Il y a de l’ex-Juvisy dans la manière de penser des joueuses allemandes. Tenir compte du professionnel même si cela doit coûter des sélections et de la performance. Un schéma qui peut aussi expliquer la baisse de niveau de l’équipe allemande, rattrapée par la professionnalisation sportive des autres joueuses des équipes nationales.

Mais, on ne joue pas avec son avenir, même si c’est pour jouer au foot. Il n’empêche que l’idée de voyages vient avec les sélections et Tabea Kemme a envie de s’essayer en Angleterre, nouvelle terre à construire du football féminin.

Un avis avisé après une médaille d’Or aux JO de Rio en 2016, la WCL en 2010 et la finale en 2011. Le championnat de Bundesliga en 2009, 2010, 2011 et 2012 et trois coupes d’Allemagne. Le tout a 26 ans, 140 matches avec Turbine Potsdam et 41 sélections dans la Mannchaft auxquelles s’ajoutent un titre de Championne du Monde U20 en 2010.

lesfeminines.fr Cela fait 12 ans que vous avez joué pour le 1. FFC Turbine Potsdam. Qu’est-ce qui vous a motivée de rester si longtemps au même club ?

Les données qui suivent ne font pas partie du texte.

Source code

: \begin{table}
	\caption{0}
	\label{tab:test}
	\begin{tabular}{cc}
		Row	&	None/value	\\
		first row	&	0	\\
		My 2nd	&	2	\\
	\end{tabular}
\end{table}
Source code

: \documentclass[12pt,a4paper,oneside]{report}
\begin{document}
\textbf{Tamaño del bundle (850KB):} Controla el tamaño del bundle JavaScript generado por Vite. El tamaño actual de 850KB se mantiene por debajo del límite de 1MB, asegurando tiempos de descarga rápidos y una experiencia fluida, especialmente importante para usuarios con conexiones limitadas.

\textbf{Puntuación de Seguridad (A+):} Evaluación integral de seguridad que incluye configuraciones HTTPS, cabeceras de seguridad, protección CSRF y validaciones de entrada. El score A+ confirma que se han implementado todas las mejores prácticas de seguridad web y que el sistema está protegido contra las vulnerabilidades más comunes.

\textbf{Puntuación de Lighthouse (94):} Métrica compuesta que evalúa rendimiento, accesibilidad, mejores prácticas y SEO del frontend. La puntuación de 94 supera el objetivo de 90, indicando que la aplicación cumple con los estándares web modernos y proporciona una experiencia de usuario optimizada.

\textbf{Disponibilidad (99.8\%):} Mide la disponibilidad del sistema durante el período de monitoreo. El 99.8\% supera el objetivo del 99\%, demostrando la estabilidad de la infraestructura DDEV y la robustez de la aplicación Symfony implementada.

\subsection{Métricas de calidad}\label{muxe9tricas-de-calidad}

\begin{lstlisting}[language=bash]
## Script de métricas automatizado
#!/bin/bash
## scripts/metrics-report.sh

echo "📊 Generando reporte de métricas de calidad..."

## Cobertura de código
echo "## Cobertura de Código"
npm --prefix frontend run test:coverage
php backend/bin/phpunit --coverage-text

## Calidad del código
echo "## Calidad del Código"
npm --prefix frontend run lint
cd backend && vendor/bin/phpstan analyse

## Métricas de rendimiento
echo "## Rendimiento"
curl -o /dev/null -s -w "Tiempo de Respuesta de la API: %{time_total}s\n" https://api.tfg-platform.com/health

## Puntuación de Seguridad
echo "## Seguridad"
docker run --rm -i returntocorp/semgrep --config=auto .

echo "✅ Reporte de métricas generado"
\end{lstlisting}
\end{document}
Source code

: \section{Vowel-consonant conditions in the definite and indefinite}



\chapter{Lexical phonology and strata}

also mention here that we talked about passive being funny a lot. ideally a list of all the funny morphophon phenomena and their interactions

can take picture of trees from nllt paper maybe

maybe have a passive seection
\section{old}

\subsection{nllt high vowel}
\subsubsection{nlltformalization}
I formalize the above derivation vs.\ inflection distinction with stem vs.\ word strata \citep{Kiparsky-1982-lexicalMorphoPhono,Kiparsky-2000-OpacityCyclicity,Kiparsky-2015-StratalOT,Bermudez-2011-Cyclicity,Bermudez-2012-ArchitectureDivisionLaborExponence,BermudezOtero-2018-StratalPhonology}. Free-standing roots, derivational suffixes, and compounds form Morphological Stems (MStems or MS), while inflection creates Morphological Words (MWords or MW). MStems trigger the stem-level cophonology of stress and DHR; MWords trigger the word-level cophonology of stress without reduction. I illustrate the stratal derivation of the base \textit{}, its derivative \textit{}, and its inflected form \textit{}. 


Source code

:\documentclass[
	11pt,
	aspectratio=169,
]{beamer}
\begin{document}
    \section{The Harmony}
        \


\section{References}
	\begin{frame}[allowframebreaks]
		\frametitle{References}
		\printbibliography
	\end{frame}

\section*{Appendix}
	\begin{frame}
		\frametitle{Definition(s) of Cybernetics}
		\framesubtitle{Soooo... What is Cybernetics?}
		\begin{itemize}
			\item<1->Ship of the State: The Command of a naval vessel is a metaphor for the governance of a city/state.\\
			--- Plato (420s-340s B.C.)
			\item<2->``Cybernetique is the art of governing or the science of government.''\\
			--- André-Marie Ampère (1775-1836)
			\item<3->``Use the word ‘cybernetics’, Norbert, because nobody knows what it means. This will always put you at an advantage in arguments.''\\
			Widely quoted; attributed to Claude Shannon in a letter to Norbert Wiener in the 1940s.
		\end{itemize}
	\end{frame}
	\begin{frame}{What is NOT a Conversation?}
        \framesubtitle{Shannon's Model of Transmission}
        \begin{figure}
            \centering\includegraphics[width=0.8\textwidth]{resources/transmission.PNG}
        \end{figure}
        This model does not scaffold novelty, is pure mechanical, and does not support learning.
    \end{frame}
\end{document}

Tabea Kemme. Jouer au foot tout simplement. Ou plutôt je n’ai jamais choisi d’être exclusivement joueuse professionnelle. Dans ce cas j’aurais du dire, je mise tout sur le sport et je m’y oriente complètement. Cependant à partir de la quatrième j’ai été à la Sportschule besucht et en 2011 j’ai passé mon bac. Pour moi c’était tout à fait clair que je cherchais un métier. Et en 2012 la police du Land de Brandenburg a établi un projet pour soutenir les sportifs. J’ai posé ma candidature et j’ai été acceptée.

Je n’avais absolument pas l’idée d’aller jouer ailleurs. La première fois, c’était en 2015, l’idée d’aller à l’étranger me plaisait. C’était peut-être parce que cette année j’avais participé au premier tournoi de l’équipe nationale (Mondial au Canada), parce que j’avais voyagé et l’idée d’aller à un moment donné jouer au foot à l‘étranger m’a plu. Changer de club au sein de la Bundesliga je n’y ai jamais pensé, pour cela Turbine Potsdam est ma seule et première adresse. L’année dernière j’ai fini mes études, j’ai travaillé dans ma profession et maintenant je veux quitter ma zone de confort et pendant un certain temps me consacrer exclusivement au foot.

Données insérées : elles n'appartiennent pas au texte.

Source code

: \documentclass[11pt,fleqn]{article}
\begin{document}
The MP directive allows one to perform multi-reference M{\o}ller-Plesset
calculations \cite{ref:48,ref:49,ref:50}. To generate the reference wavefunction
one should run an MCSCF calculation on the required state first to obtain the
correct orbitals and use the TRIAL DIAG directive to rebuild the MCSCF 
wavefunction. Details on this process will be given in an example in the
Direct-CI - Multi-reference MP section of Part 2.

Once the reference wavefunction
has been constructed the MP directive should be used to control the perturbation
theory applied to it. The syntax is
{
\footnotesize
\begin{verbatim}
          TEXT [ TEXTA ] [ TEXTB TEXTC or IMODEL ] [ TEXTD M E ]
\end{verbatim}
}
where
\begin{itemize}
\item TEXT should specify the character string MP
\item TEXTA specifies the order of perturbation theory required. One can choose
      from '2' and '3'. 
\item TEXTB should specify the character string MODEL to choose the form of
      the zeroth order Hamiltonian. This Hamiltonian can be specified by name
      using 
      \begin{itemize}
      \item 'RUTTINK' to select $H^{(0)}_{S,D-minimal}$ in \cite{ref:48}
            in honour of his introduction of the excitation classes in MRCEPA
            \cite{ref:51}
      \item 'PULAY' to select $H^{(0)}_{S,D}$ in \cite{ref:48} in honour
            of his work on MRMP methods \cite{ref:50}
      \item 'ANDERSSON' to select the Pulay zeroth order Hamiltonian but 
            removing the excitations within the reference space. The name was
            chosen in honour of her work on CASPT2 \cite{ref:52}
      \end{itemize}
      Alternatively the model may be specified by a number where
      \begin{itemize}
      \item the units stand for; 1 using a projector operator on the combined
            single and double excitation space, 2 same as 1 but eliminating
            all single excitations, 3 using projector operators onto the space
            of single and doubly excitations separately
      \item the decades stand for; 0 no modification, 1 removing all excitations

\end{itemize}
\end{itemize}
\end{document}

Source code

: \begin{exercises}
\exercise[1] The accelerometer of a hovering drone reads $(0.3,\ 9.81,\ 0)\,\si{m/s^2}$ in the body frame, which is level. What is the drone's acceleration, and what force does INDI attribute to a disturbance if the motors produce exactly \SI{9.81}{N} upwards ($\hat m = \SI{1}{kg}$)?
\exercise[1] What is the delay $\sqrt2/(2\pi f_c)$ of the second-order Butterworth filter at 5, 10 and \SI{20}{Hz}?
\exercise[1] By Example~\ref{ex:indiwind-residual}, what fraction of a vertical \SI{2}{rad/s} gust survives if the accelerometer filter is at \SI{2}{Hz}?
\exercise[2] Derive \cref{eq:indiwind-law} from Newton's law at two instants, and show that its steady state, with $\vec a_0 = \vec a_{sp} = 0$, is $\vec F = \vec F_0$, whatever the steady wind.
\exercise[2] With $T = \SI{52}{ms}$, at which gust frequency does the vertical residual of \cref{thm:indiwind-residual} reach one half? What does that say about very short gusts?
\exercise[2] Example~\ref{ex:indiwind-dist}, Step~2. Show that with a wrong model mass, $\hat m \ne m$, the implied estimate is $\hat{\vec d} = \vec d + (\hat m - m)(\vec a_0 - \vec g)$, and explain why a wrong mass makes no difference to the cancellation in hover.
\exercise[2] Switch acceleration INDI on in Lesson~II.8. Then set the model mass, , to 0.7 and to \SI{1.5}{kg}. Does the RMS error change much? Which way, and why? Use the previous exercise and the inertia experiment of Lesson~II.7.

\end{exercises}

Lesfeminines.fr On dit qu‘à Potsdam les entraînements sont très durs, lors de la préparation pour la saison on s’entraîne même trois fois par jour. Est-ce vrai?

Tabea Kemme.  Oui, c’était le cas sous l’entraîneur Bernd Schröder, qui m’a entraîné pendant huit ans. On apprend comment s’y prendre avec les exigences de l‘entraînement. C’est purement une question d‘habitude. Quand j‘y repense: ma première préparation a duré sept ou huit semaines avec trois entraînements par jour et le week-end on a eu un match. J’avais 16 ans, on est simplement résistant, mais j’ai aussi appris de ne pas remettre cela en question, de plutôt faire les choses.

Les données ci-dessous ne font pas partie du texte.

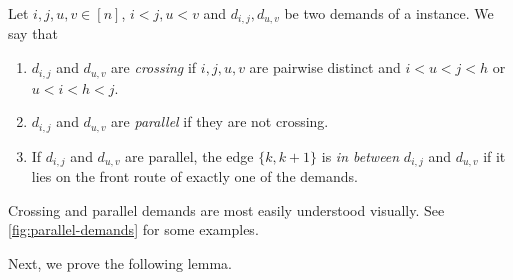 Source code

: \begin{definition}
	Let $i, j, u, v \in [n]$, $i < j, u < v$ and $d_{i,j}, d_{u, v}$ be two demands of a \RRL instance.
	We say that
	\begin{enumerate}
		\item $d_{i, j}$ and $d_{u, v}$ are \emph{crossing} if $i, j, u, v$ are pairwise distinct and $i < u < j < h$ or $u < i < h < j$.
		\item $d_{i, j}$ and $d_{u, v}$ are \emph{parallel} if they are not crossing.
		\item If $d_{i, j}$ and $d_{u, v}$ are parallel, the edge $\{k, k+1\}$ is \emph{in between}
		$d_{i,j}$ and $d_{u, v}$ if it lies on the front route of exactly one of the demands.
	\end{enumerate}
\end{definition}
Crossing and parallel demands are most easily understood visually.
See \cref{fig:parallel-demands} for some examples.


Next, we prove the following lemma.

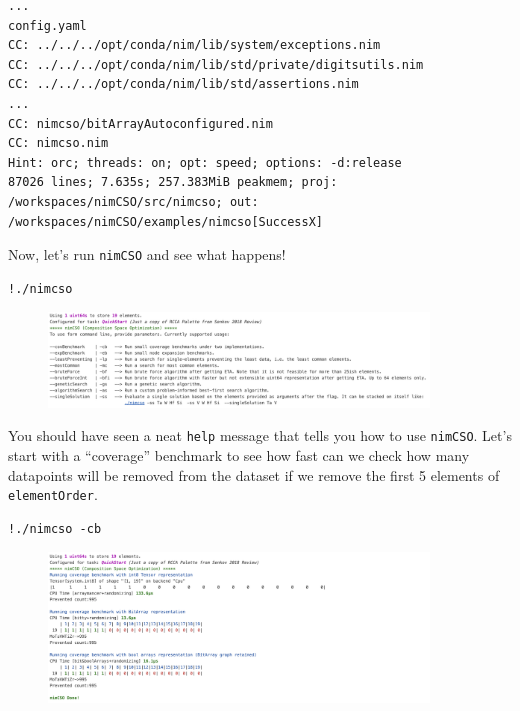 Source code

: \begin{verbatim}
...
config.yaml
CC: ../../../opt/conda/nim/lib/system/exceptions.nim
CC: ../../../opt/conda/nim/lib/std/private/digitsutils.nim
CC: ../../../opt/conda/nim/lib/std/assertions.nim
...
CC: nimcso/bitArrayAutoconfigured.nim
CC: nimcso.nim
Hint: orc; threads: on; opt: speed; options: -d:release
87026 lines; 7.635s; 257.383MiB peakmem; proj: /workspaces/nimCSO/src/nimcso; out: /workspaces/nimCSO/examples/nimcso[SuccessX]
\end{verbatim}

Now, let's run \texttt{nimCSO} and see what happens!

\begin{verbatim}
!./nimcso
\end{verbatim}

\begin{figure}[H]
  \centering
  \includegraphics[width=0.9\textwidth]{nimcsotutorial/1.png}
\end{figure}

You should have seen a neat \texttt{help} message that
tells you how to use \texttt{nimCSO}. Let's start with
a ``coverage'' benchmark to see how fast can we check how many
datapoints will be removed from the dataset if we remove the first 5
elements of \texttt{elementOrder}.

\begin{verbatim}
!./nimcso -cb
\end{verbatim}

\begin{figure}[H]
  \centering
  \includegraphics[width=0.9\textwidth]{nimcsotutorial/2.png}
\end{figure}

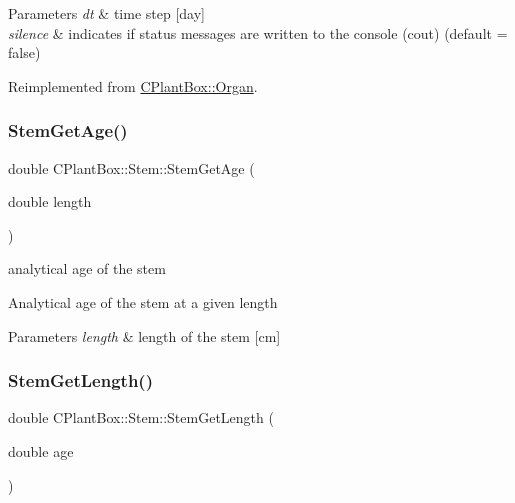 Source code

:\begin{DoxyParams}{Parameters}
{\em dt} & time step \mbox{[}day\mbox{]} \\
\hline
{\em silence} & indicates if status messages are written to the console (cout) (default = false) \\
\hline
\end{DoxyParams}


Reimplemented from \hyperlink{classCPlantBox_1_1Organ_acf519fc6730c0adbb2a82b7702ff7a28}{C\+Plant\+Box\+::\+Organ}.

\mbox{\label{classCPlantBox_1_1Stem_a01e6785e387a9f3ed1e60a473fc051ce}} 
\subsubsection{\texorpdfstring{Stem\+Get\+Age()}{StemGetAge()}}
{\footnotesize\ttfamily double C\+Plant\+Box\+::\+Stem\+::\+Stem\+Get\+Age (\begin{DoxyParamCaption}\item[{double}]{length }\end{DoxyParamCaption})}



analytical age of the stem 

Analytical age of the stem at a given length


\begin{DoxyParams}{Parameters}
{\em length} & length of the stem \mbox{[}cm\mbox{]} \\
\hline
\end{DoxyParams}
\mbox{\label{classCPlantBox_1_1Stem_a0c3ddde7bf9fb0441c7b95ad05347685}} 
\subsubsection{\texorpdfstring{Stem\+Get\+Length()}{StemGetLength()}}
{\footnotesize\ttfamily double C\+Plant\+Box\+::\+Stem\+::\+Stem\+Get\+Length (\begin{DoxyParamCaption}\item[{double}]{age }\end{DoxyParamCaption})}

Lesfeminines.fr Est-ce un fardeau pour les joueuses qui viennent d’autres clubs de foot?

Tabea Kemme. Je pense que Oui, en tout cas. Le premier problème c’est le changement. Je connais beaucoup de joueuses qui sont venues ici, qui d’abord ont perdu du poids parce qu’elles ont eu tant d’entraînements, qui étaient très chargées mentalement. Tu vas parfois te poser la question pourquoi tu fais cette dure préparation, mais vers la fin de la saison tu en sauras l’avantage. Surtout dans la deuxième partie du championnat, lors des derniers matches retour, à partir de la 70ème minute, j’avais toujours un deuxième souffle. Comme cela tu peux toujours être plus rapide que les adversaires. Et cela te donne toujours une satisfaction quand tu comprends que c’est la raison pour laquelle tu survis dans cette préparation : afin d‘avoir un second souffle pour jouer.

Lesfeminines.fr Vous avez joué à différentes positions à Potsdam, laquelle vous arrange le mieux?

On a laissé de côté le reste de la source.